There would also be a separate report on claims that more than 70 young officer cadets at the prestigious Australian Defense Force Academy in Canberra suffered sexual or other abuse.
Australia established the Defense Abuse Response Taskforce in 2012 to hear complaints after an investigation detailed hundreds of claims of sexual or other abuse in the forces from the 1950s to the present day.
The head of the taskforce, retired judge Len Roberts-Smith, has previously described some of the stories as horrific but told The Australian he would wait for the overall investigation to be completed before deciding on whether to recommend a Royal Commission.
"We are getting a lot of people who don't want to go public and are very apprehensive about any suggestion their identity might be disclosed to Defense or anyone else," he told the newspaper.
The taskforce has received 227 individual complaints alleging abuse at HMAS Leeuwin, including plausible allegations of bullying of junior recruits perpetrated as part of a well-established unofficial hierarchy.

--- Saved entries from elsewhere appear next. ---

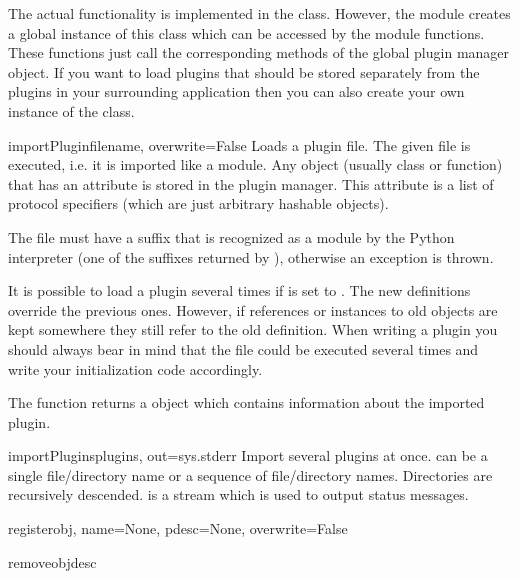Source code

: The actual functionality is implemented in the 
class. However, the module creates a global instance of this class
which can be accessed by the module functions. These functions just
call the corresponding methods of the global plugin manager object.
If you want to load plugins that should be stored separately from
the plugins in your surrounding application then you can also create
your own instance of the  class.

\begin{funcdesc}{importPlugin}{filename, overwrite=False}
Loads a plugin file. The given file is executed, i.e. it is imported
like a module. Any object (usually class or function) that has an
attribute  is stored in the plugin manager. This
attribute is a list of protocol specifiers (which are just arbitrary
hashable objects).

The file must have a suffix that is recognized as a module by the
Python interpreter (one of the suffixes returned by
), otherwise an 
exception is thrown.

It is possible to load a plugin several times if  is set to
. The new definitions override the previous ones. However, if
references or instances to old objects are kept somewhere they still
refer to the old definition. When writing a plugin you should always
bear in mind that the file could be executed several times and write
your initialization code accordingly.

The function returns a  object which contains
information about the imported plugin.
\end{funcdesc}

\begin{funcdesc}{importPlugins}{plugins, out=sys.stderr}
Import several plugins at once.  can be a single
file/directory name or a sequence of file/directory names. Directories
are recursively descended.
 is a stream which is used to output status messages.
\end{funcdesc}

\begin{funcdesc}{register}{obj, name=None, pdesc=None, overwrite=False}
\end{funcdesc}

\begin{funcdesc}{remove}{objdesc}
\end{funcdesc}

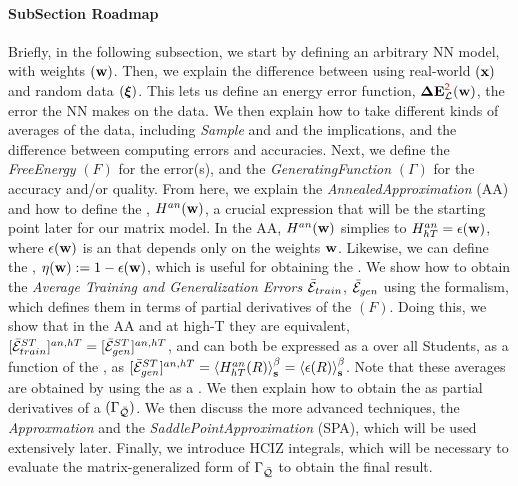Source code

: \paragraph{SubSection Roadmap}
Briefly, in the following subsection,
we start by defining an arbitrary NN model, with weights $({\mathbf{w}})$.
Then, we explain the difference between using real-world $({\mathbf{x}})$ and random data $(\boldsymbol{\xi})$.
This lets us define an energy error function, $\mathbf{\Delta {E}}^{{\color{red}\sf{2}}}_{\mathcal{L}}(\mathbf{w})$,
the error the NN makes on the data.
We then explain how to take different kinds of \emph{\Thermodynamic} averages of the data,
including \emph{Sample} and \emph{\ThermalAverages} and the implications,
and the difference between computing errors and accuracies.
Next, we define the \emph{FreeEnergy} $(F)$ for the error(s), and the \emph{GeneratingFunction} $(\Gamma)$
for the accuracy and/or quality.
From here, we explain the \emph{AnnealedApproximation} (AA) and
how to define the  \emph{\AnnealedHamiltonian}, $H^{an}({\mathbf{w}})$, a crucial expression
that will be the starting point later for our matrix model.
In the AA, $H^{an}({\mathbf{w}})$ simplies to  $H^{an}_{hT}=\epsilon({\mathbf{w}})$, where $\epsilon({\mathbf{w}})$ is an \EffectivePotential
that depends only on the weights ${\mathbf{w}}$.
Likewise, we can define the \SelfOverlap, $\eta({\mathbf{w}}):=1-\epsilon({\mathbf{w}})$, which is useful for
obtaining the \Quality.
We show how to obtain the \emph{Average Training and Generalization Errors} $\bar{\mathcal{E}}_{train}$, $\bar{\mathcal{E}}_{gen}$
using the \STATMECH formalism, which defines them in terms of partial derivatives of the \FreeEnergy $(F)$.
Doing this, we show that in the AA and at high-T they are equivalent,
$[\bar{\mathcal{E}}^{ST}_{train}]^{an,hT}=[\bar{\mathcal{E}}^{ST}_{gen}]^{an,hT}$,
and can both be expressed as a \ThermalAverage over all Students, as a function 
of the \Teacher, as $[\bar{\mathcal{E}}^{ST}_{gen}]^{an,hT}=\left\langle H^{an}_{hT}(R) \right\rangle_{\mathbf s}^{\beta}=\left\langle \epsilon(R) \right\rangle_{\mathbf s}^{\beta}$.
Note that these averages are obtained by using the \FreeEnergy as a \GeneratingFunction.
We then explain how to obtain the \ModelQuality  as  partial derivatives of a
\emph{\GeneratingFunction} $(\Gamma_{\bar{\mathcal{Q}}})$.
We then discuss the more advanced techniques, the
\emph{\LargeN Approxmation} and the \emph{SaddlePointApproximation} (SPA),
which will be used extensively later.
Finally, we introduce  HCIZ integrals, which will be necessary to evaluate the matrix-generalized
form of $\Gamma_{\bar{\mathcal{Q}}}$ to obtain the final result.
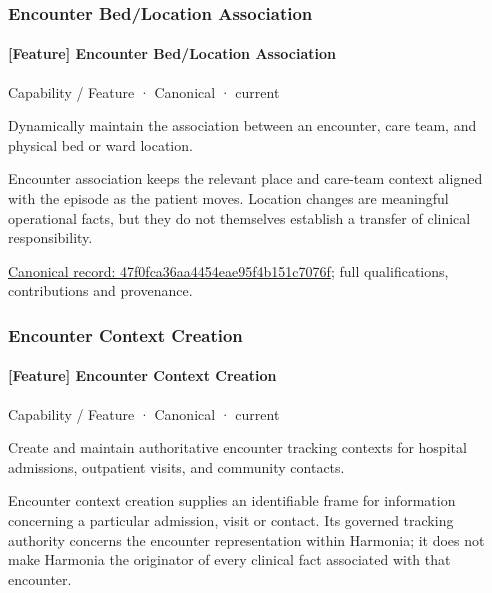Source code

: \subsubsection{Encounter Bed/Location Association}

\paragraph{[Feature] Encounter Bed/Location Association}

\label{element:47f0fca36aa4454eae95f4b151c7076f}
{\small Capability / Feature · Canonical · current}\par

Dynamically maintain the association between an encounter, care team, and physical bed or ward location.



Encounter association keeps the relevant place and care-team context aligned with the episode as the patient moves. Location changes are meaningful operational facts, but they do not themselves establish a transfer of clinical responsibility.


{\footnotesize \href{../../../../continuum/strategy/capability/feature/47f0fca36aa4454eae95f4b151c7076f.md}{Canonical record: 47f0fca36aa4454eae95f4b151c7076f}; full qualifications, contributions and provenance.}\par
\subsubsection{Encounter Context Creation}

\paragraph{[Feature] Encounter Context Creation}

\label{element:817f1046d7e84699a2e2050b84285f95}
{\small Capability / Feature · Canonical · current}\par

Create and maintain authoritative encounter tracking contexts for hospital admissions, outpatient visits, and community contacts.



Encounter context creation supplies an identifiable frame for information concerning a particular admission, visit or contact. Its governed tracking authority concerns the encounter representation within Harmonia; it does not make Harmonia the originator of every clinical fact associated with that encounter.


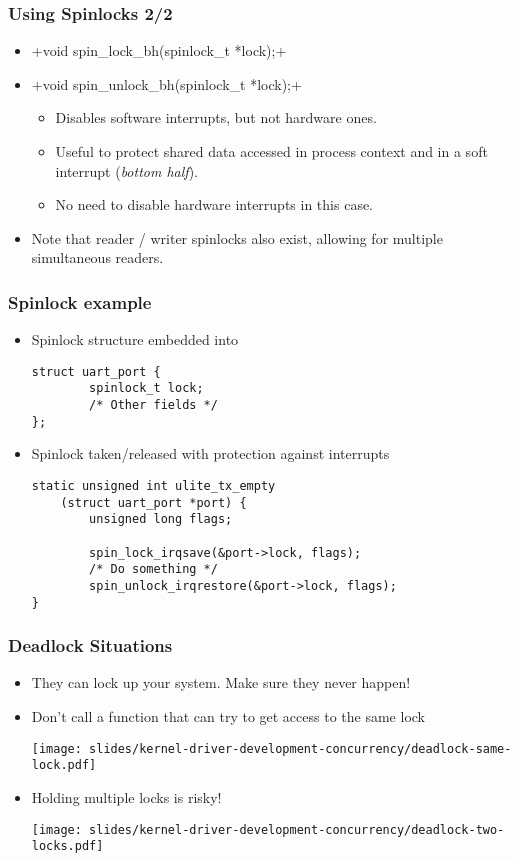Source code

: \begin{frame}[fragile]
  \frametitle{Using Spinlocks 2/2}
  \begin{itemize}
  \item {}+void spin_lock_bh(spinlock_t *lock);+
  \item {}+void spin_unlock_bh(spinlock_t *lock);+
    \begin{itemize}
    \item Disables software interrupts, but not hardware ones.
    \item Useful to protect shared data accessed in process context
      and in a soft interrupt (\emph{bottom half}).
    \item No need to disable hardware interrupts in this case.
    \end{itemize}
  \item Note that reader / writer spinlocks also exist, allowing
	for multiple simultaneous readers.
  \end{itemize}
\end{frame}

\begin{frame}[fragile]
  \frametitle{Spinlock example}
  \begin{itemize}
  \item Spinlock structure embedded into 
    \begin{verbatim}
struct uart_port {
        spinlock_t lock;
        /* Other fields */
};
    \end{verbatim}
  \item Spinlock taken/released with protection against interrupts
    \begin{verbatim}
static unsigned int ulite_tx_empty
    (struct uart_port *port) {
        unsigned long flags;

        spin_lock_irqsave(&port->lock, flags);
        /* Do something */
        spin_unlock_irqrestore(&port->lock, flags);
}
    \end{verbatim}
  \end{itemize}
\end{frame}

\begin{frame}
  \frametitle{Deadlock Situations}
  \begin{itemize}
  \item They can lock up your system. Make sure they never happen!
  \item Don't call a function that can try to get access to the same
    lock
    \begin{center}
      \texttt{[image: slides/kernel-driver-development-concurrency/deadlock-same-lock.pdf]}
    \end{center}
  \item Holding multiple locks is risky!
    \begin{center}
      \texttt{[image: slides/kernel-driver-development-concurrency/deadlock-two-locks.pdf]}
    \end{center}
  \end{itemize}
\end{frame}

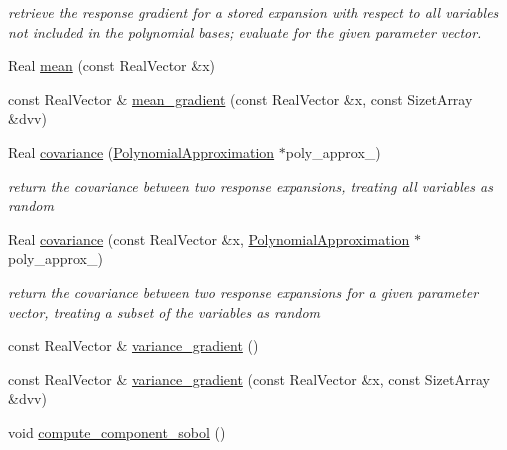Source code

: \begin{DoxyCompactItemize}
\begin{DoxyCompactList}\small\item\em retrieve the response gradient for a stored expansion with respect to all variables not included in the polynomial bases; evaluate for the given parameter vector. \end{DoxyCompactList}\item 
Real \hyperlink{classPecos_1_1RegressOrthogPolyApproximation_aed107df248a4555c052446fbc10a8e61}{mean} (const Real\+Vector \&x)
\item 
const Real\+Vector \& \hyperlink{classPecos_1_1RegressOrthogPolyApproximation_a24f2edc21c9887121cda78faae1c1475}{mean\+\_\+gradient} (const Real\+Vector \&x, const Sizet\+Array \&dvv)
\item 
Real \hyperlink{classPecos_1_1RegressOrthogPolyApproximation_ac0085912d4abb9caa3f480b9c6778c0e}{covariance} (\hyperlink{classPecos_1_1PolynomialApproximation}{Polynomial\+Approximation} $\ast$poly\+\_\+approx\+\_)\label{classPecos_1_1RegressOrthogPolyApproximation_ac0085912d4abb9caa3f480b9c6778c0e}

\begin{DoxyCompactList}\small\item\em return the covariance between two response expansions, treating all variables as random \end{DoxyCompactList}\item 
Real \hyperlink{classPecos_1_1RegressOrthogPolyApproximation_afc1731a3d89818d49c03a3c20a7a2898}{covariance} (const Real\+Vector \&x, \hyperlink{classPecos_1_1PolynomialApproximation}{Polynomial\+Approximation} $\ast$poly\+\_\+approx\+\_)\label{classPecos_1_1RegressOrthogPolyApproximation_afc1731a3d89818d49c03a3c20a7a2898}

\begin{DoxyCompactList}\small\item\em return the covariance between two response expansions for a given parameter vector, treating a subset of the variables as random \end{DoxyCompactList}\item 
const Real\+Vector \& \hyperlink{classPecos_1_1RegressOrthogPolyApproximation_ae898fc2f42f1077268f89fc2e9f2c71c}{variance\+\_\+gradient} ()
\item 
const Real\+Vector \& \hyperlink{classPecos_1_1RegressOrthogPolyApproximation_a791e127a445f8a6c9c3a7966d12c1431}{variance\+\_\+gradient} (const Real\+Vector \&x, const Sizet\+Array \&dvv)
\item 
void \hyperlink{classPecos_1_1RegressOrthogPolyApproximation_abec3f45a112004b53f83b3a03e0d06db}{compute\+\_\+component\+\_\+sobol} ()\label{classPecos_1_1RegressOrthogPolyApproximation_abec3f45a112004b53f83b3a03e0d06db}


\end{DoxyCompactItemize}
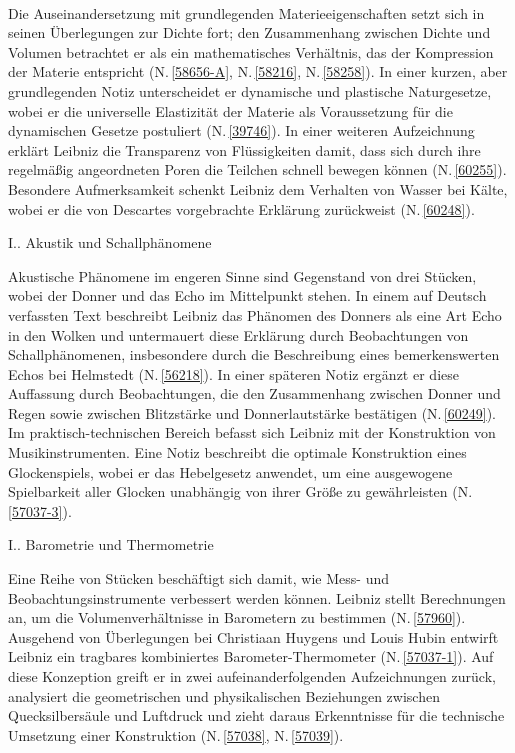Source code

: \\ \indent
Die Auseinandersetzung mit grundlegenden Materieeigenschaften setzt sich in seinen Überlegungen zur Dichte fort; den Zusammenhang zwischen Dichte und Volumen betrachtet er als ein mathematisches Verhältnis, das der Kompression der Materie entspricht (N.\,\ref{58656-A}, N.\,\ref{58216}, N.\,\ref{58258}). In einer kurzen, aber grundlegenden Notiz unterscheidet er dynamische und plastische Naturgesetze, wobei er die universelle Elastizität der Materie als Voraussetzung für die dynamischen Gesetze postuliert (N.\,\ref{39746}). In einer weiteren Aufzeichnung erklärt Leibniz die Transparenz von Flüssigkeiten damit, dass sich durch ihre regelmäßig angeordneten Poren die Teilchen schnell bewegen können (N.\,\ref{60255}). Besondere Aufmerksamkeit schenkt Leibniz dem Verhalten von Wasser bei Kälte, wobei er die von Descartes vorgebrachte Erklärung zurückweist (N.\,\ref{60248}).
\par 
\vspace{1em}
\noindent
I.. Akustik und Schallphänomene%
\par
\noindent
Akustische Phänomene im engeren Sinne sind Gegenstand von drei Stücken, wobei der Donner und das Echo im Mittelpunkt stehen. In einem auf Deutsch verfassten Text beschreibt Leibniz das Phänomen des Donners als eine Art Echo in den Wolken und untermauert diese Erklärung durch Beobachtungen von Schallphänomenen, insbesondere durch die Beschreibung eines bemerkenswerten Echos bei Helmstedt (N.\,\ref{56218}). In einer späteren Notiz ergänzt er diese Auffassung durch Beobachtungen, die den Zusammenhang zwischen Donner und Regen sowie zwischen Blitzstärke und Donnerlautstärke bestätigen (N.\,\ref{60249}). %
Im praktisch-technischen Bereich befasst sich Leibniz mit der Konstruktion von Musikinstrumenten. Eine Notiz beschreibt die optimale Konstruktion eines Glockenspiels, wobei er das Hebelgesetz anwendet, um eine ausgewogene Spielbarkeit aller Glocken unabhängig von ihrer Größe zu gewährleisten (N.\,\ref{57037-3}).%
\par
\vspace{1em}
\noindent
I.. Barometrie und Thermometrie
\par
\noindent
Eine Reihe von Stücken beschäftigt sich damit, wie Mess- und Beobachtungsinstrumente verbessert werden können. Leibniz stellt Berechnungen an, um die Volumenverhältnisse in Barometern zu bestimmen (N.\,\ref{57960}). Ausgehend von Überlegungen bei  Christiaan Huygens und Louis Hubin entwirft Leibniz ein tragbares kombiniertes Barometer-Thermometer (N.\,\ref{57037-1}). Auf diese Konzeption greift er in zwei aufeinanderfolgenden Aufzeichnungen zurück, analysiert die geometrischen und physikalischen Beziehungen zwischen Quecksilbersäule und Luftdruck und zieht daraus Erkenntnisse für die technische Umsetzung einer Konstruktion (N.\,\ref{57038}, N.\,\ref{57039}). %
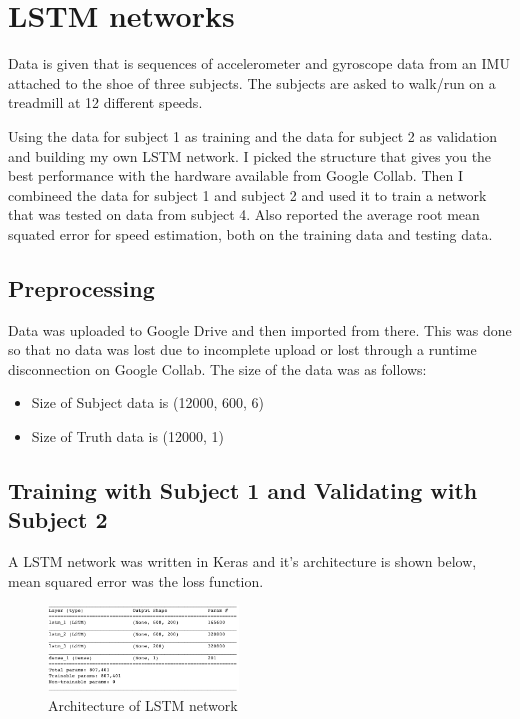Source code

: \documentclass[conference]{IEEEtran}
\begin{document}
    \section{LSTM networks}

    Data is given that is sequences of accelerometer and gyroscope data from an IMU attached
    to the shoe of three subjects. The subjects are asked to walk/run on a treadmill at 12 different speeds.

    Using the data for subject 1 as training and the data for subject 2 as validation and building my own LSTM network.
    I picked the structure that gives you the best performance with the hardware available from Google Collab. Then I combineed 
    the data for subject 1 and subject 2 and used it to train a network that was tested on data from subject 4. Also reported the average
    root mean squated error for speed estimation, both on the training data and testing data.

    \subsection{Preprocessing}

    Data was uploaded to Google Drive and then imported from there. This was done so that no data was lost due to incomplete upload
    or lost through a runtime disconnection on Google Collab. The size of the data was as follows:

    \begin{itemize}
        \item Size of Subject data is (12000, 600, 6)
        \item Size of Truth data is (12000, 1)
    \end{itemize} 

    \subsection{Training with Subject 1 and Validating with Subject 2}

    A LSTM network was written in Keras and it's architecture is shown below, mean squared error was the loss function.

    \begin{figure}[H]
        \centering
        \captionsetup{justification=centering}
        \centering
            \includegraphics[width=0.45\textwidth]{43.png}
            \caption{Architecture of LSTM network}
    \end{figure}
\end{document}
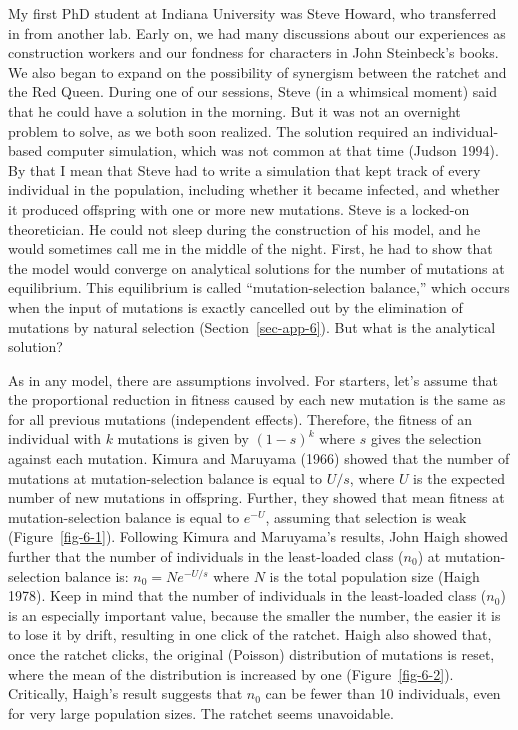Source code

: \documentclass[
  letterpaper,
]{book}
\begin{document}
My first PhD student at Indiana University was Steve Howard, who
transferred in from another lab. Early on, we had many discussions about
our experiences as construction workers and our fondness for characters
in John Steinbeck's books. We also began to expand on the possibility of
synergism between the ratchet and the Red Queen. During one of our
sessions, Steve (in a whimsical moment) said that he could have a
solution in the morning. But it was not an overnight problem to solve,
as we both soon realized. The solution required an individual-based
computer simulation, which was not common at that time (Judson 1994). By
that I mean that Steve had to write a simulation that kept track of
every individual in the population, including whether it became
infected, and whether it produced offspring with one or more new
mutations. Steve is a locked-on theoretician. He could not sleep during
the construction of his model, and he would sometimes call me in the
middle of the night. First, he had to show that the model would converge
on analytical solutions for the number of mutations at equilibrium. This
equilibrium is called ``mutation-selection balance,'' which occurs when
the input of mutations is exactly cancelled out by the elimination of
mutations by natural selection (Section~\ref{sec-app-6}). But what is
the analytical solution?

As in any model, there are assumptions involved. For starters, let's
assume that the proportional reduction in fitness caused by each new
mutation is the same as for all previous mutations (independent
effects). Therefore, the fitness of an individual with \(k\) mutations
is given by \((1-s)^k\) where \(s\) gives the selection against each
mutation. Kimura and Maruyama (1966) showed that the number of mutations
at mutation-selection balance is equal to \(U/s\), where \(U\) is the
expected number of new mutations in offspring. Further, they showed that
mean fitness at mutation-selection balance is equal to \(e^{-U}\),
assuming that selection is weak (Figure~\ref{fig-6-1}). Following Kimura
and Maruyama's results, John Haigh showed further that the number of
individuals in the least-loaded class (\(n_0\)) at mutation-selection
balance is: \(n_0=Ne^{-U/s}\) where \(N\) is the total population size
(Haigh 1978). Keep in mind that the number of individuals in the
least-loaded class (\(n_0\)) is an especially important value, because
the smaller the number, the easier it is to lose it by drift, resulting
in one click of the ratchet. Haigh also showed that, once the ratchet
clicks, the original (Poisson) distribution of mutations is reset, where
the mean of the distribution is increased by one (Figure~\ref{fig-6-2}).
Critically, Haigh's result suggests that \(n_0\) can be fewer than 10
individuals, even for very large population sizes. The ratchet seems
unavoidable.
\end{document}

Early investigations suggested that some 15 and 16-year-old naval recruits suffered physical abuse, sexual harassment or sexual abuse, the paper said.
"Complaints assessed to date suggest that there was a failure by Defense to address the culture of violence and bullying that existed at HMAS Leeuwin for many years of its operation," the taskforce said in its fourth report.
In recent years the Australian military has been rocked by allegations of sexual abuse and cruel rituals, with a string of reviews sparked by the so-called Skype scandal in 2011 when footage of a young male recruit having sex with a female classmate was streamed online to other cadets without her knowledge.
Subsequent inquiries revealed a culture of covering-up, failing to punish perpetrators and hostility toward victims who complained. In their wake the government made a parliamentary apology to victims.